According to a new poll from Quinnipiac University, McAuliffe leads Cuccinelli 44 to 41 percent among likely voters, within the poll's three-percent margin of error. Libertarian candidate Robert Sarvis, for his part, draws seven percent, while six percent of respondents remain undecided.
McAuliffe is seen more favorably than Cuccinelli, though, with a 38-38 percent split to Cuccinelli's 34-51 favorable/unfavorable rating. Cuccinelli leads among white voters (48 percent) and men (47 percent), while McAuliffe claims more support among black voters (77 percent) and women (49 percent).

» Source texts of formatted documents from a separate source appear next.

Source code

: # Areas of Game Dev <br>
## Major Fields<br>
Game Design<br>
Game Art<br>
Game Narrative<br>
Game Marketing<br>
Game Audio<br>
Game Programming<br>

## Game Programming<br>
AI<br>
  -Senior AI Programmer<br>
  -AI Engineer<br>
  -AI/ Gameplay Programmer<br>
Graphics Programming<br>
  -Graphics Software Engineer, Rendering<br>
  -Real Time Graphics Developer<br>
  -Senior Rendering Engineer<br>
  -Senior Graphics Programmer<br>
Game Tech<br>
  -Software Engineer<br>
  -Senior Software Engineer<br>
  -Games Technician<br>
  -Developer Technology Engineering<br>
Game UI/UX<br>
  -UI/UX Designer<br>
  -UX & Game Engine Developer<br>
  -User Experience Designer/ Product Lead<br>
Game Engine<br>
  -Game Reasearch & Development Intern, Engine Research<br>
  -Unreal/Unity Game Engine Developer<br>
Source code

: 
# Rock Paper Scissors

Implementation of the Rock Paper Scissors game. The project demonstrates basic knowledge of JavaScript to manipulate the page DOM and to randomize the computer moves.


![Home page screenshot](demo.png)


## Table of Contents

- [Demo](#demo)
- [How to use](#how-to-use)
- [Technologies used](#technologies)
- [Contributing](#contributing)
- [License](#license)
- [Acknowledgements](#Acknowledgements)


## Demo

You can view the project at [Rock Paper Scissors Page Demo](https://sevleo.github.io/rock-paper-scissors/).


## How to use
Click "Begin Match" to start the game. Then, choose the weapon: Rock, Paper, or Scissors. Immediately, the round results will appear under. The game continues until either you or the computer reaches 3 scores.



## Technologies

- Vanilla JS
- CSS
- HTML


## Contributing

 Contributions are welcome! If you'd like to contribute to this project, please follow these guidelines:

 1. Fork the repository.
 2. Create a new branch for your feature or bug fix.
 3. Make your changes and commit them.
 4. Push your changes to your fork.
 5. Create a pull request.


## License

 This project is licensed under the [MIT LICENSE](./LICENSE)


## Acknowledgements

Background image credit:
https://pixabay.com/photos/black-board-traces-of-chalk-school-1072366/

Sarvis' role may be decisive come November, but analysts aren't yet sure who he helps—or hurts—more.
"Right now, we can't tell whether Sarvis' candidacy is hurting Cuccinelli more than McAuliffe," says Peter A. Brown, assistant director of the Quinnipiac University Polling Institute. "The Libertarian candidate is getting 3 percent of the Republican vote and 2 percent of the Democratic vote, but 14 percent of independent voters."
The poll finds that respondents think McAuliffe is more trustworthy than Cuccinelli, while they find Cuccinelli to have more experience to by the commonwealth's top elected official. Still, respondents say McAuliffe understands their problems better than Cuccinelli.